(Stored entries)
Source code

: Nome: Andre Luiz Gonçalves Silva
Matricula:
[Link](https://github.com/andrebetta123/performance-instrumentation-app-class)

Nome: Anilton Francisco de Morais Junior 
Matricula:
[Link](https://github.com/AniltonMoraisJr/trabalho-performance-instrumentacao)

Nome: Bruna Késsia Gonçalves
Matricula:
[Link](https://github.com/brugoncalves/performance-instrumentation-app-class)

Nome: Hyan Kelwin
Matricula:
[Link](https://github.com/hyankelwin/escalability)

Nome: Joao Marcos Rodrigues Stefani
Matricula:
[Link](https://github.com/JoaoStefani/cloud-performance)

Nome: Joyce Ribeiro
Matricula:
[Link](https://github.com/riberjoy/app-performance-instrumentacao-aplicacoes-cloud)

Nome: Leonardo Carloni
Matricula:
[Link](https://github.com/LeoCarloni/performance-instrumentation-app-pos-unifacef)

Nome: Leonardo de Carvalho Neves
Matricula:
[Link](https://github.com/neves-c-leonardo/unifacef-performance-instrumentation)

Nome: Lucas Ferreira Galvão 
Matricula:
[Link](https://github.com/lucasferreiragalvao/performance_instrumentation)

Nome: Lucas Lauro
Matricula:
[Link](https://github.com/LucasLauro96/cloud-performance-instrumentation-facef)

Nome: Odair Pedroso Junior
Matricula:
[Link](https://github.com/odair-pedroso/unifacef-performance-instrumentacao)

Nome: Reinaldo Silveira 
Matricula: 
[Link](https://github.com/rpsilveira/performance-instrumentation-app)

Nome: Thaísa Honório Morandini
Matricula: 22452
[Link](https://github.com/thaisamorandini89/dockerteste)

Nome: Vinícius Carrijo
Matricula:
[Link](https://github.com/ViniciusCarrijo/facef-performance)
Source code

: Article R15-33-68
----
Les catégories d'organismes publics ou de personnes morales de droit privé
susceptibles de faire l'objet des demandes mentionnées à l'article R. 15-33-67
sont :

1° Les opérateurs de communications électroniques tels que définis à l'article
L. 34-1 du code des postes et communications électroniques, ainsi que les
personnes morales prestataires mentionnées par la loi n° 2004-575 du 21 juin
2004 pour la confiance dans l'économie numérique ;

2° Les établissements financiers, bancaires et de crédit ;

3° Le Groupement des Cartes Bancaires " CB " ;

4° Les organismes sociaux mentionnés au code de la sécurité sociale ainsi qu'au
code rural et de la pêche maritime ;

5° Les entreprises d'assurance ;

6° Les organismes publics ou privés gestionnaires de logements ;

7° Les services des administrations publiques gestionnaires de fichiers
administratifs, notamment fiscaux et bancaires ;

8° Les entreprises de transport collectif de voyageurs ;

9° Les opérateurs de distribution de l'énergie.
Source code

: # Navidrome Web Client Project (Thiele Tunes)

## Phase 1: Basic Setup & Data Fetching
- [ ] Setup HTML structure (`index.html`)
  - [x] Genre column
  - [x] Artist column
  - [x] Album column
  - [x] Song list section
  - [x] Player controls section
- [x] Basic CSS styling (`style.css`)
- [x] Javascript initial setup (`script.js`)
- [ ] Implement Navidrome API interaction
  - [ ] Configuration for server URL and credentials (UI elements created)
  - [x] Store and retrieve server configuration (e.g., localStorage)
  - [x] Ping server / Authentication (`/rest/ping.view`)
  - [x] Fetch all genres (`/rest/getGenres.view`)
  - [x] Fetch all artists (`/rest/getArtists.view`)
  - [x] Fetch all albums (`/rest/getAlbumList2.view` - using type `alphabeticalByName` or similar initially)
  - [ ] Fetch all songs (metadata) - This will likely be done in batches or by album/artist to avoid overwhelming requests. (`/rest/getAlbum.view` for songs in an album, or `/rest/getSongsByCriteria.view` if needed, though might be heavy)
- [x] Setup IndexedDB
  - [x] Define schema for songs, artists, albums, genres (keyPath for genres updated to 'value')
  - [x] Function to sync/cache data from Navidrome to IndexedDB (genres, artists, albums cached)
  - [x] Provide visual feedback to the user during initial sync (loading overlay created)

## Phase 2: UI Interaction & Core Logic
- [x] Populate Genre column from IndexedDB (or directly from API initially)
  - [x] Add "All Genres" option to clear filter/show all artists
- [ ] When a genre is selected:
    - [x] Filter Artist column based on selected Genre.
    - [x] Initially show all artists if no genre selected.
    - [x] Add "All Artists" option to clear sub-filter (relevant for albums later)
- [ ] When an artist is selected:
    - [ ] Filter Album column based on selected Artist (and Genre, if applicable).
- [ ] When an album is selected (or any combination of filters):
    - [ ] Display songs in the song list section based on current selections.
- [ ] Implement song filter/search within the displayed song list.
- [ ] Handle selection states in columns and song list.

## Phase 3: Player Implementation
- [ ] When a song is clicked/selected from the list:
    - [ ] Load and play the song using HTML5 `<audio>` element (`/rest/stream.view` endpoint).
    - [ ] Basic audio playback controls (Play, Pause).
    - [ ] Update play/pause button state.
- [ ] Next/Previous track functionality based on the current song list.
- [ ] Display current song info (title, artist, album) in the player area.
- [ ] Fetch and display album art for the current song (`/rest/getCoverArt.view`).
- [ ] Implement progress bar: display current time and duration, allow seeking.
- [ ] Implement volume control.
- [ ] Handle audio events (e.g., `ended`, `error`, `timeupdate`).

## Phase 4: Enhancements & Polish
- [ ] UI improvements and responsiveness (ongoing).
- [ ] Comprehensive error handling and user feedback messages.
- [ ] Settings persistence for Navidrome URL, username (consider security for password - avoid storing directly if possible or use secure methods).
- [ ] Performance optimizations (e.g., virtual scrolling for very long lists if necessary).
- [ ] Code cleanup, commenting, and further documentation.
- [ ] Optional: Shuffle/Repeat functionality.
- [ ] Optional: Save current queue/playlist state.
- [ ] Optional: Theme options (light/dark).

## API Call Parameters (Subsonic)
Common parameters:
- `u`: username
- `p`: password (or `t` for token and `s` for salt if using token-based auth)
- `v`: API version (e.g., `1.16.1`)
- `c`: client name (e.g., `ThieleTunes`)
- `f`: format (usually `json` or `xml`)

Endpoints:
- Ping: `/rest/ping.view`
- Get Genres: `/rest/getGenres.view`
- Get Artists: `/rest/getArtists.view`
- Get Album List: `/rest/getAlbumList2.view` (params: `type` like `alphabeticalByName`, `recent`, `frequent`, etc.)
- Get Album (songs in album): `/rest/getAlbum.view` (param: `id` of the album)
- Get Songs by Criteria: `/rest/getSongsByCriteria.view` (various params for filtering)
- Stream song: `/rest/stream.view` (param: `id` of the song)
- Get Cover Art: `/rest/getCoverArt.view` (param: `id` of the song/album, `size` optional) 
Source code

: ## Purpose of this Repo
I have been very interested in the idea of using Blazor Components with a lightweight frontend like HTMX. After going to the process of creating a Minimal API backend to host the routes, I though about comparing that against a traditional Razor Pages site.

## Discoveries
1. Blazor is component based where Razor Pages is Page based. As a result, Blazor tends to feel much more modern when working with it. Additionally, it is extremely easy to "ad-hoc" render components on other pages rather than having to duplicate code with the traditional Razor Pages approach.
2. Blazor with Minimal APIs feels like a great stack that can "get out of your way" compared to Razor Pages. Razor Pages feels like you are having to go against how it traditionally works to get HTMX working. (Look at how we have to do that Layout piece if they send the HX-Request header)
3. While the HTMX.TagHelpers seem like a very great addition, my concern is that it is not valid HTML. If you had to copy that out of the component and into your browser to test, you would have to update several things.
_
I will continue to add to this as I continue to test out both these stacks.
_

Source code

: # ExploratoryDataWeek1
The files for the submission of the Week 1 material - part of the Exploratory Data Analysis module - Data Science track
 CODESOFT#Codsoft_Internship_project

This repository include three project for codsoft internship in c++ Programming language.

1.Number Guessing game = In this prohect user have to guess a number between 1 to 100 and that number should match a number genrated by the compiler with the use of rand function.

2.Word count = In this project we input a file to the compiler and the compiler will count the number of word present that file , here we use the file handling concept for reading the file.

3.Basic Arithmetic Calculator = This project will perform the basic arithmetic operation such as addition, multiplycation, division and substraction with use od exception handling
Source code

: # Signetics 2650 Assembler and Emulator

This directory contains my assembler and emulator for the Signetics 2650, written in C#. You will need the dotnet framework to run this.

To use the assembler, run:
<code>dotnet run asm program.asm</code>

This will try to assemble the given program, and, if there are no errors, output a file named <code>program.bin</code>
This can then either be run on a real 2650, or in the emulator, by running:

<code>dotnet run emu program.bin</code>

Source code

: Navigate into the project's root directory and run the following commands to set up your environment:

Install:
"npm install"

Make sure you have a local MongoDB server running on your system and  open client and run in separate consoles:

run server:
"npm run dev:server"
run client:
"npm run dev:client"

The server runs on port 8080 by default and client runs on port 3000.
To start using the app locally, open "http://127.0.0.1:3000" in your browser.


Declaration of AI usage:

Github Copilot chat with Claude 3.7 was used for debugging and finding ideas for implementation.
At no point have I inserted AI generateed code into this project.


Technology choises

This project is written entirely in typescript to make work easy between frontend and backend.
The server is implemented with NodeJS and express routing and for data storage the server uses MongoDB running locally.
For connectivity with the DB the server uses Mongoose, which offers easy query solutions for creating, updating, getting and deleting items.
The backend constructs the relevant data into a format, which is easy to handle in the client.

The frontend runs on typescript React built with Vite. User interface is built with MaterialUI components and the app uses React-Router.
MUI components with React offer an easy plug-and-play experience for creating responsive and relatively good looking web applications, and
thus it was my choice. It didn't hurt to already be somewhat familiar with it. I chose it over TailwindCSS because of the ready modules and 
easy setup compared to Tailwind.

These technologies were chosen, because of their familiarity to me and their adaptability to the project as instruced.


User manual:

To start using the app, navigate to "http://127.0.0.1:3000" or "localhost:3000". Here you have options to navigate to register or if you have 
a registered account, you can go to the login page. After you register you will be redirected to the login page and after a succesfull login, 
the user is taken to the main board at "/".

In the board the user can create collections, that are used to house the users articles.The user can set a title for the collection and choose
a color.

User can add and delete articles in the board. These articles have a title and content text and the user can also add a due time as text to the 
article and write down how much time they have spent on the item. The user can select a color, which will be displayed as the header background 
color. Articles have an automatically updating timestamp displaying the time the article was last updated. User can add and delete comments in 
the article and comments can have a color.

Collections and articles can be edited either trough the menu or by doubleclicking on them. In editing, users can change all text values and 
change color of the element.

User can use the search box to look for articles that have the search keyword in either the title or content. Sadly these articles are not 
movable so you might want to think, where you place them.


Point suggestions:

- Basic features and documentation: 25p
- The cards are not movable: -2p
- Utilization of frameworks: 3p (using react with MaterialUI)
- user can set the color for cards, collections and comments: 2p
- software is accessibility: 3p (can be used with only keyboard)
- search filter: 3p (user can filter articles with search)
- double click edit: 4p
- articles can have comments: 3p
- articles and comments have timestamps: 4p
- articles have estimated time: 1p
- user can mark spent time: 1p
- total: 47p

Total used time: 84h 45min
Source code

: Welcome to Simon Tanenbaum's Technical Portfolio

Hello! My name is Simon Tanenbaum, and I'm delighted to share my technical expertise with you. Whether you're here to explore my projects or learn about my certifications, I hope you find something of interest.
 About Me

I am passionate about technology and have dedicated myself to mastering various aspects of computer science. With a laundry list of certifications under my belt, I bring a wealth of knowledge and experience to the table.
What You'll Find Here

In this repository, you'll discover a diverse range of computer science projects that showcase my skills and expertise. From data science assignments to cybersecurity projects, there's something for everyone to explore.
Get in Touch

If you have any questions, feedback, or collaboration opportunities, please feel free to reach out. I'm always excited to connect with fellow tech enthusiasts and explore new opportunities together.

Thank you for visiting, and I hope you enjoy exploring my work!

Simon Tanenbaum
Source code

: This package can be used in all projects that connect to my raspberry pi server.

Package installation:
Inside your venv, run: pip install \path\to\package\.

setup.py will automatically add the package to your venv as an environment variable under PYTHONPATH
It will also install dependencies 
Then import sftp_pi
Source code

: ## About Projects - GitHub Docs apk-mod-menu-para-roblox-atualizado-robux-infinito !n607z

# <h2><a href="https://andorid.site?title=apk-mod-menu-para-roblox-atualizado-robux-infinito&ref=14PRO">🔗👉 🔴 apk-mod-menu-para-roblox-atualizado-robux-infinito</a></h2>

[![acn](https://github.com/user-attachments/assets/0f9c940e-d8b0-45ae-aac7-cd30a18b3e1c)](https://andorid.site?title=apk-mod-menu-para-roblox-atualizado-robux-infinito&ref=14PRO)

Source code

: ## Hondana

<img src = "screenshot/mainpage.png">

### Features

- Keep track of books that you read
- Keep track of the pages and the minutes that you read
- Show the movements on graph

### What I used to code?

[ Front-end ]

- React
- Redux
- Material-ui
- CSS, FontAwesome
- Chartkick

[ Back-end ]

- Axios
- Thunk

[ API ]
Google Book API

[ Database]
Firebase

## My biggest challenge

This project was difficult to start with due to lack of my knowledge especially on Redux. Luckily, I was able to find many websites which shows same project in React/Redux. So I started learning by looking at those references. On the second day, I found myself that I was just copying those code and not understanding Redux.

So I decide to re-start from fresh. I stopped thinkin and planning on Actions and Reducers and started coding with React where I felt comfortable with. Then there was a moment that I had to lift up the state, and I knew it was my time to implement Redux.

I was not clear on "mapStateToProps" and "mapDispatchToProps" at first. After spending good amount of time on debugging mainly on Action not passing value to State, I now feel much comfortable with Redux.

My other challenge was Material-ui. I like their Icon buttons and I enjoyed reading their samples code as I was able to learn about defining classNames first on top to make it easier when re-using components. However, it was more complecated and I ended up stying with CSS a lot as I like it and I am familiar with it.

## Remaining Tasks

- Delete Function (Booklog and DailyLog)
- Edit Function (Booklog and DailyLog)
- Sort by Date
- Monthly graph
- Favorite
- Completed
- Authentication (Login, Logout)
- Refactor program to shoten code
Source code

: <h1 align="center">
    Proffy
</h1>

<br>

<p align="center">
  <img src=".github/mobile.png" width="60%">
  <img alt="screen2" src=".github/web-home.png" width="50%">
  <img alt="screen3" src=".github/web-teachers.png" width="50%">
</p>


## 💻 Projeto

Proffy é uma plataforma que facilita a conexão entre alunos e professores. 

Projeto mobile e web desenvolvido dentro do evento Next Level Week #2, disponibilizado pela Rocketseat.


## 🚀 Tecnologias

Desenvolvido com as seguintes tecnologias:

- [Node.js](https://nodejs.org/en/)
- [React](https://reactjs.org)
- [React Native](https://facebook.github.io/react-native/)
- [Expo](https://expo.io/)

# [WHAT YOU WILL DO]
Throughout the records above, find the lines in which the word "great" appears and return them.

# [ANSWER BOX]
2. Blazor with Minimal APIs feels like a great stack that can "get out of your way" compared to Razor Pages. Razor Pages feels like you are having to go against how it traditionally works to get HTMX working. (Look at how we have to do that Layout piece if they send the HX-Request header)
3. While the HTMX.TagHelpers seem like a very great addition, my concern is that it is not valid HTML. If you had to copy that out of the component and into your browser to test, you would have to update several things.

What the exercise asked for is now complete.